Imortal da ABL prega que o homenageado desta terça (5) com o Prêmio UBC faz poesia com suas letras, ao contrário do que ele mesmo diz

Por Antonio Cicero, do Rio*

Caetano Veloso. Foto: Leo Aversa

É imensa a importância de Caetano Veloso na cultura brasileira. Que se trate de um cantor e compositor extraordinário é, já há bastante tempo, um fato internacionalmente reconhecido. Além disso, porém, considero importante que os brasileiros se deem conta, entre outras coisas, que Caetano, homenageado desta terça-feira (5) com a entrega do Prêmio UBC 2023, é um dos grandes poetas da nossa língua.

Curiosamente, o próprio Caetano frequentemente observa que, tendo sido feitas para serem cantadas e não lidas, suas letras não cheguem a constituir poemas. Pretendo aqui questionar essa ideia.
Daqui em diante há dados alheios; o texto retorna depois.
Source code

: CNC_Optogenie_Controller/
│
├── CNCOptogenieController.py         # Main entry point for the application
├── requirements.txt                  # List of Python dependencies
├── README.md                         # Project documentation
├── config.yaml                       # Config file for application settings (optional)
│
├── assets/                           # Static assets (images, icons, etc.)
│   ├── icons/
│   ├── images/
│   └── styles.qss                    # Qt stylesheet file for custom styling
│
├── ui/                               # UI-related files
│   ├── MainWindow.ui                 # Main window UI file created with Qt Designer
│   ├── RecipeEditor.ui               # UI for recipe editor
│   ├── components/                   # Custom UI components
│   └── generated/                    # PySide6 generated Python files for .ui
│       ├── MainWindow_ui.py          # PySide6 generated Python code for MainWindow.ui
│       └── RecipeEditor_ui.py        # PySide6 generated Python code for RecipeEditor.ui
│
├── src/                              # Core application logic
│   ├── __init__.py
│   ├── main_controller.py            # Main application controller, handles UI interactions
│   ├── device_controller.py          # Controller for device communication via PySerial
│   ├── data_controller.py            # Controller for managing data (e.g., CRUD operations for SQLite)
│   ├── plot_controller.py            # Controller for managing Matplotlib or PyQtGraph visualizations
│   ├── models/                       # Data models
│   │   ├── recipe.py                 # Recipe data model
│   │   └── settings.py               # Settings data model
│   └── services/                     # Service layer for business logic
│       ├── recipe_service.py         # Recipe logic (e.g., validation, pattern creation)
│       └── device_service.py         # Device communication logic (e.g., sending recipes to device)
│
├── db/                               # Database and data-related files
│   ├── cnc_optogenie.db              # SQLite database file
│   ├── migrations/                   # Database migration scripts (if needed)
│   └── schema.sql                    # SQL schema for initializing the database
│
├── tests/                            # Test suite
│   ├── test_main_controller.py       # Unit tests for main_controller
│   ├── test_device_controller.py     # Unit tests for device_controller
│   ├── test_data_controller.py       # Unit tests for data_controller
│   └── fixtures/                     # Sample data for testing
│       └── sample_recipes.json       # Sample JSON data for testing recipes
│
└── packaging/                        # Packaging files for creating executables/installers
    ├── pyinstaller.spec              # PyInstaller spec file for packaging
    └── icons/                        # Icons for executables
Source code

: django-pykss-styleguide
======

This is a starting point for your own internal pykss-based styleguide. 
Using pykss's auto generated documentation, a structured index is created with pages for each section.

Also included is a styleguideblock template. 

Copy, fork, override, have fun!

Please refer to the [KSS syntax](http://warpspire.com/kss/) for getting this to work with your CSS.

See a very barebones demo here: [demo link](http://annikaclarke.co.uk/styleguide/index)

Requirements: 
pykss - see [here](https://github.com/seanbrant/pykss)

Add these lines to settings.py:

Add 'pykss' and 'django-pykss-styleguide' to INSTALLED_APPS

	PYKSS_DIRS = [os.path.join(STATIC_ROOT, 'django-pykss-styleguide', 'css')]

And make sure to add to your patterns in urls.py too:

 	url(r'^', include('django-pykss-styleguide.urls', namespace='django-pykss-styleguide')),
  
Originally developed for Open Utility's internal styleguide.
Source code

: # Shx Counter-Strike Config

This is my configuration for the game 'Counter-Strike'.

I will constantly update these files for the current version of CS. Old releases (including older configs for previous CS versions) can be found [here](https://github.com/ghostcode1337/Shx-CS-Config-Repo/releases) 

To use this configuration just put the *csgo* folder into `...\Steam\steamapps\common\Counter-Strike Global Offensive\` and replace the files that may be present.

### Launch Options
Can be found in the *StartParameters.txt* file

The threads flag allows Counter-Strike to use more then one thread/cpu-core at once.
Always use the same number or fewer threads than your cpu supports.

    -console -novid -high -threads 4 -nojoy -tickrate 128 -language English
Em primeiro lugar, penso ser equivocada a denominação de “letra” para todos os discursos que acompanhem músicas. Penso que há três tipos de tais discursos:

1º Letras de canções:

O que efetivamente pode ser chamado de “letra” são os discursos escritos para que uma música dada se torne uma canção. Esses discursos dão certo sentido – por exemplo, um sentido amoroso – à composição. Dado que as letras são complementares às músicas que acompanham, na maior parte das vezes, quando separadas de tais músicas, percebe-se que elas não possuem valor poético. Na verdade, a prova cabal de que as letras são secundárias em relação às músicas que as provocam é o fato de que somos capazes de apreciar até mesmo letras cantadas em línguas que desconhecemos, às quais então atribuímos o sentido que desejamos.

2º Poemas escritos:

Em segundo lugar, temos os poemas escritos, aos quais se acrescenta uma melodia. Ao contrário das letras, trata-se aqui de poemas que foram escritos para serem lidos, e não cantados. Caso eles já houverem sido verdadeiros poemas antes de serem musicados, é óbvio que não deixam de ser verdadeiros poemas após serem musicados. Observemos que grande parte da poesia não musicada frequentemente exige, para ser apreciada, que quem a leia ou ouça tenha uma relativa cultura letrada e, muitas vezes, até uma cultura literária. Ora, como a música – em particular a música popular – é, como já observamos, normalmente apreciada intuitivamente, sem necessidade de nenhuma cultura prévia, até mesmo um poema que possa ser considerado “difícil” por alguém que não possua nenhuma cultura literária pode ser apreciado ao ser musicado.

3º Poemas líricos:

Em terceiro lugar, temos a poesia lírica. Hoje em dia, essa expressão é empregada de maneira confusa, de modo que a poesia lírica é normalmente tomada principalmente como aquela que se diferencia dos gêneros da poesia épica e da poesia dramática. Desse modo, considera-se o gênero lírico, conforme a definição dada, por exemplo, pelo grande dicionarista Caldas Aulete, o gênero que é “consagrado especialmente à expressão do entusiasmo e dos grandes sentimentos individuais e que compreende a ode, a canção, a balada, o soneto”.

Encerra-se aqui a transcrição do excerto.